Ryszard Rodys, organista e investigador del IOHIO, explicó que la historia del órgano de la iglesia de San Matías Jalatlaco, se remonta a 1886, cuando el organero Nibra fue comisionado para construirlo y recibió un pago de 700 pesos.

Pero debido a que su funcionamiento no fue el óptimo, cuatro años después fue reparado por Anastasio Sulaika, amigo de Nibra.

Cuando volvió a fallar, su constructor efectuó una reparación general en 1880, y recibió un pago de 61 pesos.
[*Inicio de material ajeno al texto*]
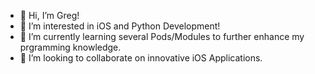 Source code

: - 👋 Hi, I’m Greg!
- 👀 I’m interested in iOS and Python Development!
- 🌱 I’m currently learning several Pods/Modules to further enhance my prgramming knowledge.
- 💞️ I’m looking to collaborate on innovative iOS Applications.
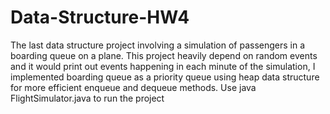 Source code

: # Data-Structure-HW4
The last data structure project involving a simulation of passengers in a boarding queue on a plane. This project heavily depend on random events and it would print out events happening in each minute of the simulation, I implemented boarding queue as a priority queue using heap data structure for more efficient enqueue and dequeue methods. 
Use java FlightSimulator.java to run the project
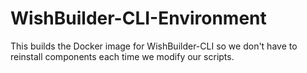 # WishBuilder-CLI-Environment

This builds the Docker image for WishBuilder-CLI so we don't have to reinstall components each time we modify our scripts.
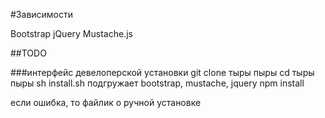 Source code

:#Зависимости

Bootstrap
jQuery
Mustache.js

##TODO

###интерфейс девелоперской установки
git clone тыры пыры
cd тыры пыры
sh install.sh
подгружает bootstrap, mustache, jquery
npm install

если ошибка, то файлик о ручной установке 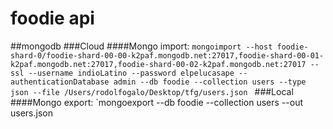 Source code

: # foodie api
##mongodb
###Cloud
####Mongo import:
`mongoimport --host foodie-shard-0/foodie-shard-00-00-k2paf.mongodb.net:27017,foodie-shard-00-01-k2paf.mongodb.net:27017,foodie-shard-00-02-k2paf.mongodb.net:27017 --ssl --username indioLatino --password elpelucasape --authenticationDatabase admin --db foodie --collection users --type json --file /Users/rodolfogalo/Desktop/tfg/users.json
`
###Local
####Mongo export:
`mongoexport --db foodie --collection users --out users.json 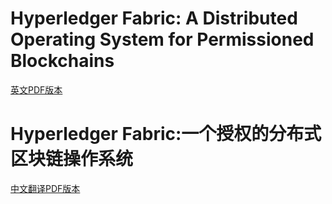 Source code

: # Hyperledger Fabric: A Distributed Operating System for Permissioned Blockchains

<a href="https://github.com/leonyan1314/MyHyperledger/blob/master/Hyperledger_Fabric-A%20Distributed%20Operating%20System%20for%20Permissioned%20Blockchains.pdf">英文PDF版本</a>

# Hyperledger Fabric:一个授权的分布式区块链操作系统
<a href="https://github.com/leonyan1314/MyHyperledger/blob/master/Hyperledger%20Fabric-%E4%B8%80%E4%B8%AA%E6%8E%88%E6%9D%83%E7%9A%84%E5%88%86%E5%B8%83%E5%BC%8F%E5%8C%BA%E5%9D%97%E9%93%BE%E6%93%8D%E4%BD%9C%E7%B3%BB%E7%BB%9F.pdf">中文翻译PDF版本</a>
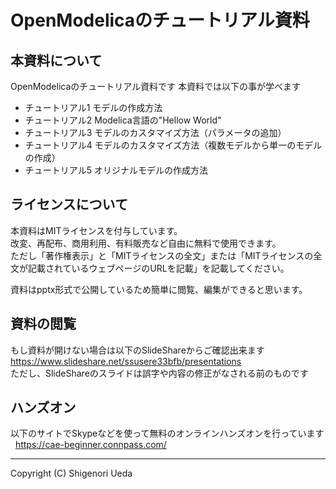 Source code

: ﻿# OpenModelicaのチュートリアル資料

## 本資料について  
OpenModelicaのチュートリアル資料です
本資料では以下の事が学べます  
- チュートリアル1 モデルの作成方法  
- チュートリアル2 Modelica言語の"Hellow World"  
- チュートリアル3 モデルのカスタマイズ方法（パラメータの追加）  
- チュートリアル4 モデルのカスタマイズ方法（複数モデルから単一のモデルの作成）  
- チュートリアル5 オリジナルモデルの作成方法  

## ライセンスについて
本資料はMITライセンスを付与しています。  
改変、再配布、商用利用、有料販売など自由に無料で使用できます。  
ただし「著作権表示」と「MITライセンスの全文」または「MITライセンスの全文が記載されているウェブページのURLを記載」を記載してください。  

資料はpptx形式で公開しているため簡単に閲覧、編集ができると思います。  

## 資料の閲覧  
もし資料が開けない場合は以下のSlideShareからご確認出来ます  
https://www.slideshare.net/ssusere33bfb/presentations  
ただし、SlideShareのスライドは誤字や内容の修正がなされる前のものです  

## ハンズオン
以下のサイトでSkypeなどを使って無料のオンラインハンズオンを行っています  
https://cae-beginner.connpass.com/

- - -
Copyright (C) Shigenori Ueda
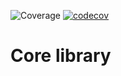 ![Coverage](https://github.com/MusicLab-Dev/Core/workflows/Coverage/badge.svg) [![codecov](https://codecov.io/gh/MusicLab-Dev/Core/badge.svg?token=A1X07ATIRC)](https://codecov.io/gh/MusicLab-Dev/Core)


# Core library
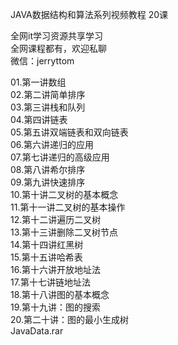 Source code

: JAVA数据结构和算法系列视频教程 20课

全网it学习资源共享学习<br>全网课程都有，欢迎私聊<br>微信：jerryttom<br>

01.第一讲数组<br> 02.第二讲简单排序<br> 03.第三讲栈和队列<br> 04.第四讲链表<br> 05.第五讲双端链表和双向链表<br> 06.第六讲递归的应用<br> 07.第七讲递归的高级应用<br> 08.第八讲希尔排序<br> 09.第九讲快速排序<br> 10.第十讲二叉树的基本概念<br> 11.第十一讲二叉树的基本操作<br> 12.第十二讲遍历二叉树<br> 13.第十三讲删除二叉树节点<br> 14.第十四讲红黑树<br> 15.第十五讲哈希表<br> 16.第十六讲开放地址法<br> 17.第十七讲链地址法<br> 18.第十八讲图的基本概念<br> 19.第十九讲：图的搜索<br> 20.第二十讲：图的最小生成树<br> JavaData.rar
Tras esta nueva intervención se pintó de azul, como se encuentra actualmente.

En 1889, Pedro Nibra hizo un ajuste más, lo que le permitió que funcionara debidamente hasta 1945, cuando José Delgado, organero de Guadalajara, lo reparó nuevamente y dejó su inscripción dentro del instrumento.

Posteriormente, llegó a Jalatlaco un órgano Hammond y el instrumento tubular quedó en el abandono en la década de los 70.

“Nibra fue uno de los organeros más activos en la segunda mitad del siglo 19, arregló diversos órganos oaxaqueños, desafortunadamente no existe documentación sobre la construcción de otros instrumentos, sólo el de Jalatlaco”, refirió Ryszard Rodys.

Eric González, responsable de la restauración, indicó que para devolverle la funcionalidad al órgano se intervino en dos etapas: en la primera se atendió la estabilidad material y estética de la caja, y en la segunda el mecanismo sonoro.

De acuerdo con el comunicado del INAH, previo a la intervención se hizo un registro detallado de la pieza para documentar el estado inicial y su técnica de manufactura. Posteriormente se retiraron los elementos sonoros y se procedió a una fumigación de la caja y el fuelle que presentaban larvas de insectos xilófagos. También se realizó limpieza superficial y química para eliminar manchas y excretas de palomas.

El restaurador dijo que se restituyeron faltantes en las tallas caladas que decoran la parte alta del mueble, así como cinco tiras de madera afectadas por insectos en el lado izquierdo de la caja.

Asimismo, se resanaron las galerías provocadas por los insectos y se repuso un fragmento de la letra N del monograma de Pedro Nibra que se halla en la fachada a la altura de la consola.

Finalmente, se realizó una integración cromática con la técnica de rigatino en las lagunas visuales que presentaba, con lo que se logró restablecer el valor estético de la caja.

En la segunda etapa, efectuada de abril a julio de 2016, se trabajó en la mecánica sonora del órgano. Se desmontaron los tubos, fuelles, secreto y teclado. Se hizo la limpieza de todos los elementos y se aplanó el secreto (caja provista de un sistema de válvulas y canales de aire en la cual se apoyan los tubos del órgano).

También se remplazó la madera del fuelle, que también estaba afectada por los insectos, y se limpió el teclado; se restituyó más de 70 por ciento de los tubos faltantes y se afinaron para darle nuevamente sonido.

El órgano, de 2.40 metros de altura, cuenta con un teclado alargado y es de temperamento suave lo que ofrece más opciones de repertorio a los organistas.

Cecilia Winter, directora del IOHIO, señaló que el órgano se volvió a escuchar al conmemorarse 150 años de haber finalizado su construcción, según señala una inscripción que se puede observar en la caja (16 de julio de 1866) y la del nombre del organero Pedro Nibra.